Na última quinta-feira, 18 de outubro, entrou em vigor a Política Nacional para Estudantes com Altas Habilidades ou Superdotação, oficializada pela Lei 15.436, de 2026. Essa legislação, publicada no Diário Oficial da União, visa identificar de forma precoce os alunos com altas habilidades, além de promover seu desenvolvimento integral e a inclusão no sistema educacional brasileiro.

Definidas como a “condição do neurodesenvolvimento caracterizada por um potencial intelectual elevado, curiosidade intensa e uma capacidade de aprendizagem acima da média”, as altas habilidades ou superdotação também podem incluir sensibilidade e intensidade emocional significativas. Para assegurar que esses estudantes sejam devidamente reconhecidos e atendidos, a nova lei institui um cadastro nacional, destinado a estudantes da educação básica e superior. Embora a criação desse cadastro estivesse prevista na Lei de Diretrizes e Bases da Educação desde 2015, ela não foi concretizada até agora.

A política não se limita a estudantes com altas habilidades, mas também contempla aqueles com “dupla excepcionalidade”, ou seja, aqueles que apresentam não apenas superdotação, mas também um transtorno ou deficiência. De acordo com dados do Censo Escolar de 2025, cerca de 56 mil estudantes foram identificados como portadores de altas habilidades, embora especialistas sugiram que esse número possa ser ainda maior.

A princípio, a proposta foi idealizada pela deputada federal Soraya Santos (PL-RJ) e aprovada pela Câmara em março deste ano, seguindo para o Senado onde foi revista pela senadora Professora Dorinha Seabra (União-TO). Durante a votação, a senadora enfatizou a urgência de estabelecer políticas públicas efetivas, destacando que a identificação inadequada e a falta de suporte para esses alunos resultam em prejuízos significativos em seu desenvolvimento, às vezes levando à exclusão do ambiente educacional.

A nova legislação exige que os sistemas de ensino forneçam atendimento educacional especializado, incorporando ações como programas de enriquecimento curricular, aceleração de estudos e agrupamentos de alunos por áreas de interesse. Também prevê uma progressão educacional flexível e a possibilidade de aceleração total da trajetória escolar, levando em consideração o ritmo de aprendizagem e o desenvolvimento socioemocional de cada estudante.

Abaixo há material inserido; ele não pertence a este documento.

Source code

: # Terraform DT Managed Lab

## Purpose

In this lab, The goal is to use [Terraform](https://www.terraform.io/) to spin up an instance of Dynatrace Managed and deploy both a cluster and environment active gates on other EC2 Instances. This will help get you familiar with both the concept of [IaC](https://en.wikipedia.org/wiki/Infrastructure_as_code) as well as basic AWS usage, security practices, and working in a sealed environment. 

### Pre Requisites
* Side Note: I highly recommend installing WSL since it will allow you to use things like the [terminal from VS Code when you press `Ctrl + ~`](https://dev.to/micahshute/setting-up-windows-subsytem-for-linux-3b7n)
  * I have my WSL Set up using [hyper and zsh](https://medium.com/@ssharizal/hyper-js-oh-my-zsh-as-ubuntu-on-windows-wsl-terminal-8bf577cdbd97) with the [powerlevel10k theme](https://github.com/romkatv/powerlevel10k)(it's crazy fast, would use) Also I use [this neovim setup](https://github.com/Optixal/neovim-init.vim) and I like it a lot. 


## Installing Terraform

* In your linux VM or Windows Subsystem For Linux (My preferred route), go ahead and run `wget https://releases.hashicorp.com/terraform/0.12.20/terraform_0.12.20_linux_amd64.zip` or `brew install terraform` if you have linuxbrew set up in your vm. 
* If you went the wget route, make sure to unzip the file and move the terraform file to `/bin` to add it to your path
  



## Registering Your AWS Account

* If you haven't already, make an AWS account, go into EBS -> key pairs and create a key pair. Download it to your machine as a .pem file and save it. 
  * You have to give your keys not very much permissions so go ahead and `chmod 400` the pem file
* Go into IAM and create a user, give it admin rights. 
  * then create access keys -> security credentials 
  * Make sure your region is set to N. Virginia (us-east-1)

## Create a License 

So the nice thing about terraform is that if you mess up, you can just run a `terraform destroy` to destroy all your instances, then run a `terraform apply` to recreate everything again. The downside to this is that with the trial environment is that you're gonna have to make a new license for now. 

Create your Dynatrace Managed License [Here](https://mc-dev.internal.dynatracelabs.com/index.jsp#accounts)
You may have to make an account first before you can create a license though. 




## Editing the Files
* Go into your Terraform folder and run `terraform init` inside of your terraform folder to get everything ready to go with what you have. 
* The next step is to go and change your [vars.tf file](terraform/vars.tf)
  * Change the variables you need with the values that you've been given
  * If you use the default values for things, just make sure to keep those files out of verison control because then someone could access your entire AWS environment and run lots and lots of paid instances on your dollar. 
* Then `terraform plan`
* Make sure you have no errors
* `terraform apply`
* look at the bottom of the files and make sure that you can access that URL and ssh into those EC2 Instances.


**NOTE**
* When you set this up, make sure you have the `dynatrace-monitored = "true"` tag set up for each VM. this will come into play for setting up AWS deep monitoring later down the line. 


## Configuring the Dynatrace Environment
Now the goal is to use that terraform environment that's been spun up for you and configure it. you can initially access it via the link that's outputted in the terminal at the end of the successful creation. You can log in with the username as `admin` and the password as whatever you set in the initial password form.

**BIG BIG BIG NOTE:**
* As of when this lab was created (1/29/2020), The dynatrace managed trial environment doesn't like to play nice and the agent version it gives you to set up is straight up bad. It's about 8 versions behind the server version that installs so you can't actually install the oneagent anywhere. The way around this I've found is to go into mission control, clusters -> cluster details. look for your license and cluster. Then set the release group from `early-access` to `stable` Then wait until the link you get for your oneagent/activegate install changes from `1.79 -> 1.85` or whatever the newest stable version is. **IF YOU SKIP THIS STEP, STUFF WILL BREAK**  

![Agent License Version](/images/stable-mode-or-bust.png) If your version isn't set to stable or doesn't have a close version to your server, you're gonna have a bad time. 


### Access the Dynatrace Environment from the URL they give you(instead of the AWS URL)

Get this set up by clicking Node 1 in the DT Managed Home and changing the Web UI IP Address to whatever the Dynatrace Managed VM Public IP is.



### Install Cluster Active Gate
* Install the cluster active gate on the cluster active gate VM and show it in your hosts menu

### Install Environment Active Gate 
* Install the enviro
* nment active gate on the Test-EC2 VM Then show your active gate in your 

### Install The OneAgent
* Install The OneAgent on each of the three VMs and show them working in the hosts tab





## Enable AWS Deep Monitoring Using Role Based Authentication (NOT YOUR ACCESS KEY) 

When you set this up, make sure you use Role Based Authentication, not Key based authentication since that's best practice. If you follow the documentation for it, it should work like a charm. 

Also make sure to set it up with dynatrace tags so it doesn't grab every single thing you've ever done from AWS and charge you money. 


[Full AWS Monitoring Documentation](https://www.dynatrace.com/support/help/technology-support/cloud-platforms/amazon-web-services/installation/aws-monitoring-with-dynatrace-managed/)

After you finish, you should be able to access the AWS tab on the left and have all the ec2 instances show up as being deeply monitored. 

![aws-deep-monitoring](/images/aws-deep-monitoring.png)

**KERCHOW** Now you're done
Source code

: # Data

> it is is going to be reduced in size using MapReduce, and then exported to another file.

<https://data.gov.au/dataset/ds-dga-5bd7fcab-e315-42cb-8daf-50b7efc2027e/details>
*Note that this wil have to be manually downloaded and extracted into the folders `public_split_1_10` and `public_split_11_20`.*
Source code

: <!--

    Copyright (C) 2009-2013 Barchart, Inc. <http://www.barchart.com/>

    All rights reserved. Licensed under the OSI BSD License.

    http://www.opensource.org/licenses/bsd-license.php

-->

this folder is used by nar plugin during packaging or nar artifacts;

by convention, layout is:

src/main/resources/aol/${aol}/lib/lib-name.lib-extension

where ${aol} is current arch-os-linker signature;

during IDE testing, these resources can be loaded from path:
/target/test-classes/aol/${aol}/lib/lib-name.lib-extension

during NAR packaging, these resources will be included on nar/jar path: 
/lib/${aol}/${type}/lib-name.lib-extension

O Cadastro Nacional de Estudantes com Altas Habilidades, a ser gerido pelo Ministério da Educação, tem como objetivo mapear e acompanhar a trajetória desses alunos, a fim de embasar futuras políticas públicas. O cadastro será alimentado por censos educacionais e respeitará as leis de proteção de dados.

A adesão à nova política será voluntária para estados e municípios, que poderão formalizar a adesão com o governo federal. A União se compromete a oferecer apoio técnico e financeiro conforme a disponibilidade orçamentária, podendo utilizar fundos educacionais existentes para financiar essas iniciativas.

No entanto, algumas partes da proposta original foram vetadas pela Presidência da República, incluindo dispositivos relacionados à triagem anual em massa e à identificação precoce. O governo justificou que essas medidas poderiam criar burocracia excessiva, dificultando o acesso dos estudantes ao Atendimento Educacional Especializado. Além disso, a criação de centros de referência em cada estado foi descartada devido à falta de uma previsão clara sobre seu impacto orçamentário.